[Start of Attachment]
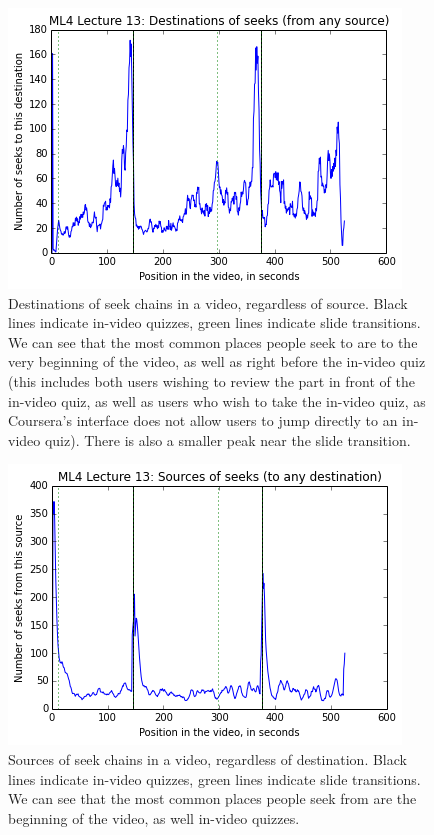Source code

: \documentclass[letterpaper]{article}
\begin{document}
\begin{figure}
\includegraphics[width=1.0\columnwidth]{seekdestinations}
\caption{Destinations of seek chains in a video, regardless of source. Black lines indicate in-video quizzes, green lines indicate slide transitions. We can see that the most common places people seek to are to the very beginning of the video, as well as right before the in-video quiz (this includes both users wishing to review the part in front of the in-video quiz, as well as users who wish to take the in-video quiz, as Coursera's interface does not allow users to jump directly to an in-video quiz). There is also a smaller peak near the slide transition.}
\label{fig:seekdestinations}
\end{figure}

\begin{figure}
\includegraphics[width=1.0\columnwidth]{seeksources}
\caption{Sources of seek chains in a video, regardless of destination. Black lines indicate in-video quizzes, green lines indicate slide transitions. We can see that the most common places people seek from are the beginning of the video, as well in-video quizzes.}
\label{fig:seeksources}
\end{figure}
\end{document}
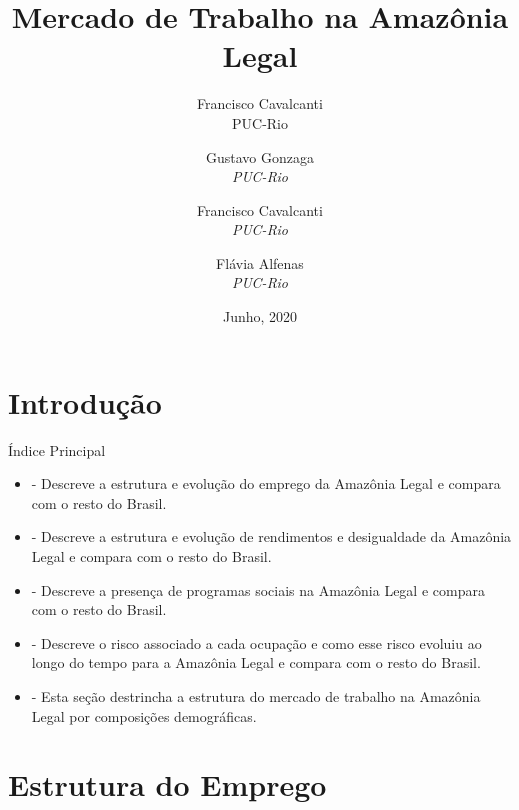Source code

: \documentclass[11pt]{beamer}
\author[Francisco Cavalcanti]{Francisco Cavalcanti\\\footnotesize{PUC-Rio}
}
\author{
Gustavo Gonzaga \\
\textit{PUC-Rio}\\ \vspace{3mm}
\and  
Francisco Cavalcanti\\
\textit{PUC-Rio}\\ \vspace{3mm}
\and   
Flávia  Alfenas\\
\textit{PUC-Rio} 
}
\date{Junho, 2020}
\title{Mercado de Trabalho na Amazônia Legal}
\begin{document}
\begin{frame}
\titlepage
\end{frame}


\section{Introdução}

\begin{frame}[label=indice_principal]{Índice Principal}

\begin{itemize}
\item{
	\hyperlink{_estrutura_emprego}{} - Descreve a estrutura e evolução do emprego da Amazônia Legal e compara com o resto do Brasil.
	}   
		
\item{
	\hyperlink{_estrutura_renda}{} - Descreve a estrutura e evolução de rendimentos e desigualdade da Amazônia Legal e compara com o resto do Brasil.
	}  
	
\item{
	\hyperlink{_programas_sociais}{} - Descreve a presença de programas sociais na Amazônia Legal e compara com o resto do Brasil.
	}  
	
\item{
	\hyperlink{_transicao_ocupacao}{} - Descreve o risco associado a cada ocupação e como esse risco evoluiu ao longo do tempo para a Amazônia Legal e compara com o resto do Brasil.
	}  
	
\item{
	\hyperlink{_composicao_demografica}{} - Esta seção destrincha a estrutura do mercado de trabalho na Amazônia Legal por composições demográficas.
	}  

\end{itemize}

\end{frame}

\section{Estrutura do Emprego}


\end{document}

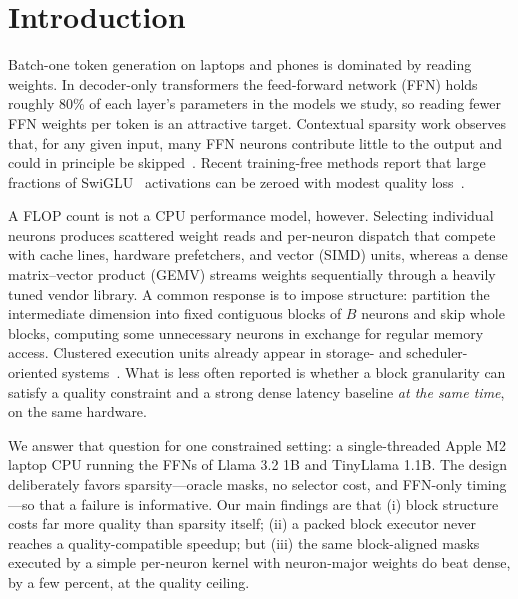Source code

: \section{Introduction}

Batch-one token generation on laptops and phones is dominated by reading
weights. In decoder-only transformers the feed-forward network (FFN) holds
roughly 80\% of each layer's parameters in the models we study, so reading
fewer FFN weights per token is an attractive target. Contextual sparsity work
observes that, for any given input, many FFN neurons contribute little to the
output and could in principle be skipped~\cite{dejavu,lazyneuron}. Recent
training-free methods report that large fractions of SwiGLU~\cite{glu}
activations can be zeroed with modest quality loss~\cite{cats,teal}.

A FLOP count is not a CPU performance model, however. Selecting individual
neurons produces scattered weight reads and per-neuron dispatch that compete
with cache lines, hardware prefetchers, and vector (SIMD) units, whereas a
dense matrix--vector product (GEMV) streams weights sequentially through a
heavily tuned vendor library. A common response is to impose structure:
partition the intermediate dimension into fixed contiguous blocks of $B$
neurons and skip whole blocks, computing some unnecessary neurons in exchange
for regular memory access. Clustered execution units already appear in
storage- and scheduler-oriented systems~\cite{llmflash,powerinfer2}. What is
less often reported is whether a block granularity can satisfy a quality
constraint and a strong dense latency baseline \emph{at the same time}, on the
same hardware.

We answer that question for one constrained setting: a single-threaded Apple
M2 laptop CPU running the FFNs of Llama 3.2 1B and TinyLlama 1.1B. The design
deliberately favors sparsity---oracle masks, no selector cost, and FFN-only
timing---so that a failure is informative. Our main findings are that
(i) block structure costs far more quality than sparsity itself;
(ii) a packed block executor never reaches a quality-compatible speedup; but
(iii) the same block-aligned masks executed by a simple per-neuron kernel with
neuron-major weights do beat dense, by a few percent, at the quality ceiling.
[End of Attachment]
• **Assigned task**: Every line of the material is to be quoted exactly, with no pictures carried over.

• **Your solution**:
Source code

: \documentclass[letterpaper]{article}
\begin{document}
\begin{figure}
\includegraphics[width=1.0\columnwidth]{seekdestinations}
\caption{Destinations of seek chains in a video, regardless of source. Black lines indicate in-video quizzes, green lines indicate slide transitions. We can see that the most common places people seek to are to the very beginning of the video, as well as right before the in-video quiz (this includes both users wishing to review the part in front of the in-video quiz, as well as users who wish to take the in-video quiz, as Coursera's interface does not allow users to jump directly to an in-video quiz). There is also a smaller peak near the slide transition.}
\label{fig:seekdestinations}
\end{figure}

\begin{figure}
\includegraphics[width=1.0\columnwidth]{seeksources}
\caption{Sources of seek chains in a video, regardless of destination. Black lines indicate in-video quizzes, green lines indicate slide transitions. We can see that the most common places people seek from are the beginning of the video, as well in-video quizzes.}
\label{fig:seeksources}
\end{figure}
\end{document}
Source code

: \documentclass[11pt]{beamer}
\author[Francisco Cavalcanti]{Francisco Cavalcanti\\\footnotesize{PUC-Rio}
}
\author{
Gustavo Gonzaga \\
\textit{PUC-Rio}\\ \vspace{3mm}
\and  
Francisco Cavalcanti\\
\textit{PUC-Rio}\\ \vspace{3mm}
\and   
Flávia  Alfenas\\
\textit{PUC-Rio} 
}
\date{Junho, 2020}
\title{Mercado de Trabalho na Amazônia Legal}
\begin{document}
\begin{frame}
\titlepage
\end{frame}


\section{Introdução}

\begin{frame}[label=indice_principal]{Índice Principal}

\begin{itemize}
\item{
	\hyperlink{_estrutura_emprego}{} - Descreve a estrutura e evolução do emprego da Amazônia Legal e compara com o resto do Brasil.
	}   
		
\item{
	\hyperlink{_estrutura_renda}{} - Descreve a estrutura e evolução de rendimentos e desigualdade da Amazônia Legal e compara com o resto do Brasil.
	}  
	
\item{
	\hyperlink{_programas_sociais}{} - Descreve a presença de programas sociais na Amazônia Legal e compara com o resto do Brasil.
	}  
	
\item{
	\hyperlink{_transicao_ocupacao}{} - Descreve o risco associado a cada ocupação e como esse risco evoluiu ao longo do tempo para a Amazônia Legal e compara com o resto do Brasil.
	}  
	
\item{
	\hyperlink{_composicao_demografica}{} - Esta seção destrincha a estrutura do mercado de trabalho na Amazônia Legal por composições demográficas.
	}  

\end{itemize}

\end{frame}

\section{Estrutura do Emprego}


\end{document}

Source code

: \section{Introduction}

Batch-one token generation on laptops and phones is dominated by reading
weights. In decoder-only transformers the feed-forward network (FFN) holds
roughly 80\% of each layer's parameters in the models we study, so reading
fewer FFN weights per token is an attractive target. Contextual sparsity work
observes that, for any given input, many FFN neurons contribute little to the
output and could in principle be skipped~\cite{dejavu,lazyneuron}. Recent
training-free methods report that large fractions of SwiGLU~\cite{glu}
activations can be zeroed with modest quality loss~\cite{cats,teal}.

A FLOP count is not a CPU performance model, however. Selecting individual
neurons produces scattered weight reads and per-neuron dispatch that compete
with cache lines, hardware prefetchers, and vector (SIMD) units, whereas a
dense matrix--vector product (GEMV) streams weights sequentially through a
heavily tuned vendor library. A common response is to impose structure:
partition the intermediate dimension into fixed contiguous blocks of $B$
neurons and skip whole blocks, computing some unnecessary neurons in exchange
for regular memory access. Clustered execution units already appear in
storage- and scheduler-oriented systems~\cite{llmflash,powerinfer2}. What is
less often reported is whether a block granularity can satisfy a quality
constraint and a strong dense latency baseline \emph{at the same time}, on the
same hardware.

We answer that question for one constrained setting: a single-threaded Apple
M2 laptop CPU running the FFNs of Llama 3.2 1B and TinyLlama 1.1B. The design
deliberately favors sparsity---oracle masks, no selector cost, and FFN-only
timing---so that a failure is informative. Our main findings are that
(i) block structure costs far more quality than sparsity itself;
(ii) a packed block executor never reaches a quality-compatible speedup; but
(iii) the same block-aligned masks executed by a simple per-neuron kernel with
neuron-major weights do beat dense, by a few percent, at the quality ceiling.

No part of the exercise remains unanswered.